Afgelopen week kwam in de commissie Jeugd en Cultuur het GroenLinks-PvdA voorstel aan bod om peuterspeelzalen, crèches, voorscholen en andere peutervoorzieningen samen te voegen tot één gezamenlijke voorziening voor peuters. Kinderen van verschillende achtergronden kunnen hier samen spelen en leren: kinderen van werkende ouders of ouders zonder werk; kinderen met of zonder risico op (taal)achterstand en kinderen van verschillende culturele achtergronden.
Gezamenlijke opvang voor betere kansen
Op dit moment gaan peuters van ouders met een middeninkomen naar een crèche.

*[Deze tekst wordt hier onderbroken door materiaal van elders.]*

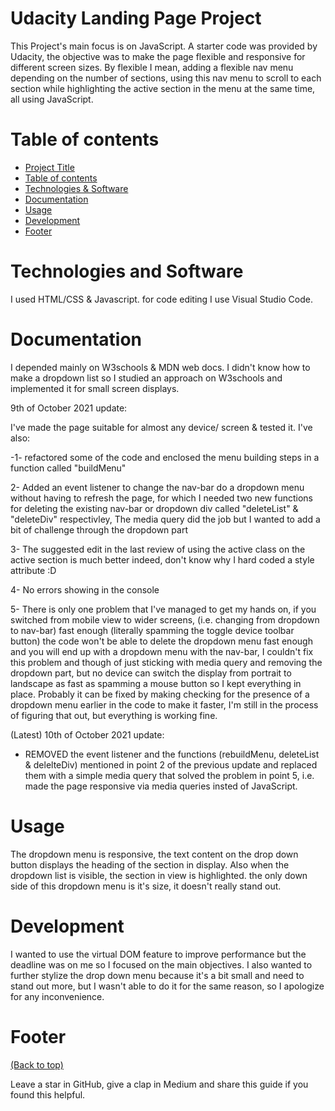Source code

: # Udacity Landing Page Project
<!-- Add banner here -->

<!-- Describe your project in brief -->
This Project's main focus is on JavaScript.
A starter code was provided by Udacity, the objective was to make the page flexible and responsive for different screen sizes.
By flexible I mean, adding a flexible nav menu depending on the number of sections, using this nav menu to scroll to each section
while highlighting the active section in the menu at the same time, all using JavaScript.


# Table of contents

- [Project Title](#udacity-landing-page-project)
- [Table of contents](#table-of-contents)
- [Technologies & Software](#technologies-and-software)
- [Documentation](#documentation)
- [Usage](#usage)
- [Development](#development)
- [Footer](#footer)

# Technologies and Software

I used HTML/CSS & Javascript.
for code editing I use Visual Studio Code.

# Documentation

I depended mainly on W3schools & MDN web docs.
I didn't know how to make a dropdown list so I studied an approach on W3schools and implemented it for small screen displays.

9th of October 2021 update:

I've made the page suitable for almost any device/ screen & tested it.
I've also:

-1- refactored some of the code and enclosed the menu building steps in a function called "buildMenu"

2- Added an event listener to change the nav-bar do a dropdown menu without having to refresh the page,
for which I needed two new functions for deleting the existing nav-bar or dropdown div called "deleteList" &
"deleteDiv" respectivley, The media query did the job but I wanted to add a bit of challenge through the dropdown part

3- The suggested edit in the last review of using the active class on the active section is much better indeed, 
     don't know why I hard coded a style attribute :D

4- No errors showing in the console

5- There is only one problem that I've managed to get my hands on, if you switched from mobile view
to wider screens, (i.e. changing from dropdown to nav-bar) fast enough (literally spamming the toggle device toolbar button)
the code won't be able to delete the dropdown menu fast enough and you will end up with a dropdown menu with the nav-bar,
I couldn't fix this problem and though of just sticking with media query and removing the dropdown part, but no device can switch
the display from portrait to landscape as fast as spamming a mouse button so I kept everything in place. Probably it can be fixed by
making checking for the presence of a dropdown menu earlier in the code to make it faster, I'm still in the process of figuring that out,
but everything is working fine.

(Latest) 10th of October 2021 update:

- REMOVED the event listener and the functions (rebuildMenu, deleteList & delelteDiv) mentioned in point 2 of the previous update and replaced
  them with a simple media query that solved the problem in point 5, i.e. made the page responsive via media queries insted of JavaScript.

# Usage

The dropdown menu is responsive, the text content on the drop down button displays the heading of the section in display.
Also when the dropdown list is visible, the section in view is highlighted.
the only down side of this dropdown menu is it's size, it doesn't really stand out.

# Development
I wanted to use the virtual DOM feature to improve performance but the deadline was on me so I focused on the main objectives.
I also wanted to further stylize the drop down menu because it's a bit small and need to stand out more, but I wasn't able to do it 
for the same reason, so I apologize for any inconvenience.





# Footer
[(Back to top)](#table-of-contents)


Leave a star in GitHub, give a clap in Medium and share this guide if you found this helpful.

Peuters van ouders met één werkende ouder, of van ouders die niet geboren zijn in Nederland, gaan meestal naar een peuterspeelzaal of voorschool. Vanaf de luiers leven Amsterdammers met verschillende achtergronden langs elkaar heen: het draagt bij aan de sociale segregatie in onze stad.
Daarom wil GroenLinks en de PvdA met een gezamenlijke peutervoorziening dat Amsterdamse kinderen meer samen leren, spelen en opgroeien, ongeacht de sociaaleconomische of etnische achtergrond. Onderzoek wijst uit dat het integreren van dit soort voorzieningen voor kinderen – met een basisschool onder hetzelfde dak – de kansen verderop in hun schoolcarrière vergroot.
Aanpakken taal- en leerachterstanden
De wethouder lijkt het voorstel te omarmen. Helaas zien we dat ze het voorstel ook aangrijpt om de huidige focus op het wegwerken van taal- en leerachterstanden los te laten. Het lijkt of de wethouder denkt dat met een gezamenlijke peutervoorziening, plus de focus op taal- en leerachterstand, te veel aandacht wordt geschonken aan achterstandsleerlingen.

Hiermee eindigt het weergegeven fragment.